At least two very respectable persons (one the aforementioned Beardsley and the other to be called “Ayle-sa”) recommended to me Spirit of the Beehive (El espíritu de la colmena), and they each did so more than once. This spells out almost certain doom for a film – not because they’re wrong about the film, but because my expectations fly up, as Buster Bluth would say, “a little too close to the sun.” Nevertheless, this was a truly delightful movie, one shunned by most academics, and for good reason. Some films defy…not analysis so much as dissection. They’re too beautiful in all their wholeness to be cut up into pieces or reduced to a particular example of a particular movement in cinema blah blah. Spirit of the Beehive is beautiful, as I told dear Beardsley who showed it to me, for not only depicting a child in her natural element but also leaving the viewer with no choice but to recall palpably what childhood was and should continue to be. The film’s casting couldn’t have been better; the little girl was precious without being precious, as it were. Víctor Erice thematized the curiosity inherent in childhood into (something like) the incredulity toward sight; the eyes can’t be trusted. A picture may be worth a thousand words, but photos most certainly can lie. It’s been a few days now since watching the film, but scores of examples (only some of which I can recall) validate this claim.

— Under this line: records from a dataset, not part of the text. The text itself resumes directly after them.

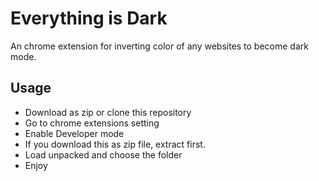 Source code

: # Everything is Dark

An chrome extension for inverting color of any websites to become dark mode.

## Usage

- Download as zip or clone this repository
- Go to chrome extensions setting
- Enable Developer mode
- If you download this as zip file, extract first.
- Load unpacked and choose the folder
- Enjoy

Ana (the main character) is tricked be her sinister older sister Isabel. Not only does Isabel enjoy strangling the family cat, but she plays cruel sight gags on Ana. She tells Ana about a local friendly apparition, knowing that Ana will believe her. The magic of the film occurs when Ana concludes that a wounded, escaped convict is this spirit. Her kindness to him lifts the viewer’s soul high only to crash down when Ana (again, deceived by sight) sees blood in the place of the man and concludes that her father has killed him. Isabel’s earlier deception of Ana, playing dead to scare her younger sister, foreshadows a real death later, the aftermath of which Ana will witness. The sequence of Ana searching the estate grounds for someone to help when she thinks Isabel is dead or unconscious is stirring, demanding an answer to the question, who would mislead such a beautiful person? Ana retains the spirit of her childhood (=”the spirit of the beehive”?) despite forces surrounding her attempting to hasten her move to adulthood.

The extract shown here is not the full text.